:: WHAT THE EXERCISE ASKS ::
Output the data below exactly, images excluded.

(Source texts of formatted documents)
--- START ---
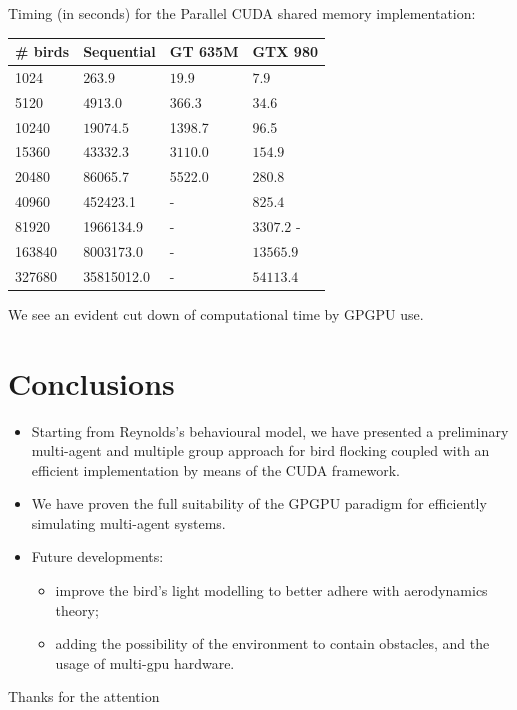 \documentclass{beamer}
\begin{document}
\begin{frame}
Timing (in seconds) for the Parallel CUDA shared memory implementation:
\begin{table} [h!]
	\centering
	\begin{tabular}{|l |l |l| l|}
	\hline
	\# birds & Sequential & GT	635M & GTX 980
	\\
	\hline
	
	1024  & \(263.9\) & $19.9$ & $7.9$  \\
	5120  & \(4913.0\) & $366.3$ & $34.6$  \\
	10240 &  $19074.5$ & 1398.7 & 96.5  \\
	15360  & \(43332.3\) & $3110.0$ & $154.9$  \\
	20480  & 86065.7 & 5522.0 & $280.8$ \\
	40960  & 452423.1 & - & $825.4$ \\
	81920  & 1966134.9 & - & $3307.2$ - \\
	163840  & 8003173.0 & - & $13565.9$ \\
	327680  & 35815012.0 & - & $54113.4$  \\
	\hline
	\end{tabular}
	\label{tab:ifdiv}
\end{table}
We see an evident cut down of computational time by GPGPU use.
\end{frame}
\section{Conclusions}
\begin{frame}
\begin{itemize}
\item Starting from Reynolds's behavioural model, we have 
presented a preliminary multi-agent and multiple group approach for bird flocking coupled with an efficient implementation by means of the CUDA framework.
\item We have proven the full suitability of the GPGPU paradigm for efficiently simulating multi-agent systems.
\item Future developments:
\begin{itemize}
\item improve the bird's light modelling to better adhere with aerodynamics theory;
\item adding the possibility of the environment to contain obstacles, and the usage of multi-gpu hardware.
\end{itemize}
\end{itemize}
\end{frame}

\begin{frame}
\begin{center}
\begin{huge}Thanks for the attention \end{huge}
\end{center}

\end{frame}
\end{document}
--- END ---
:: RESULT ::
 \documentclass{beamer}
\begin{document}
\begin{frame}
Timing (in seconds) for the Parallel CUDA shared memory implementation:
\begin{table} [h!]
	\centering
	\begin{tabular}{|l |l |l| l|}
	\hline
	\# birds & Sequential & GT	635M & GTX 980
	\\
	\hline
	
	1024  & \(263.9\) & $19.9$ & $7.9$  \\
	5120  & \(4913.0\) & $366.3$ & $34.6$  \\
	10240 &  $19074.5$ & 1398.7 & 96.5  \\
	15360  & \(43332.3\) & $3110.0$ & $154.9$  \\
	20480  & 86065.7 & 5522.0 & $280.8$ \\
	40960  & 452423.1 & - & $825.4$ \\
	81920  & 1966134.9 & - & $3307.2$ - \\
	163840  & 8003173.0 & - & $13565.9$ \\
	327680  & 35815012.0 & - & $54113.4$  \\
	\hline
	\end{tabular}
	\label{tab:ifdiv}
\end{table}
We see an evident cut down of computational time by GPGPU use.
\end{frame}
\section{Conclusions}
\begin{frame}
\begin{itemize}
\item Starting from Reynolds's behavioural model, we have 
presented a preliminary multi-agent and multiple group approach for bird flocking coupled with an efficient implementation by means of the CUDA framework.
\item We have proven the full suitability of the GPGPU paradigm for efficiently simulating multi-agent systems.
\item Future developments:
\begin{itemize}
\item improve the bird's light modelling to better adhere with aerodynamics theory;
\item adding the possibility of the environment to contain obstacles, and the usage of multi-gpu hardware.
\end{itemize}
\end{itemize}
\end{frame}

\begin{frame}
\begin{center}
\begin{huge}Thanks for the attention \end{huge}
\end{center}

\end{frame}
\end{document}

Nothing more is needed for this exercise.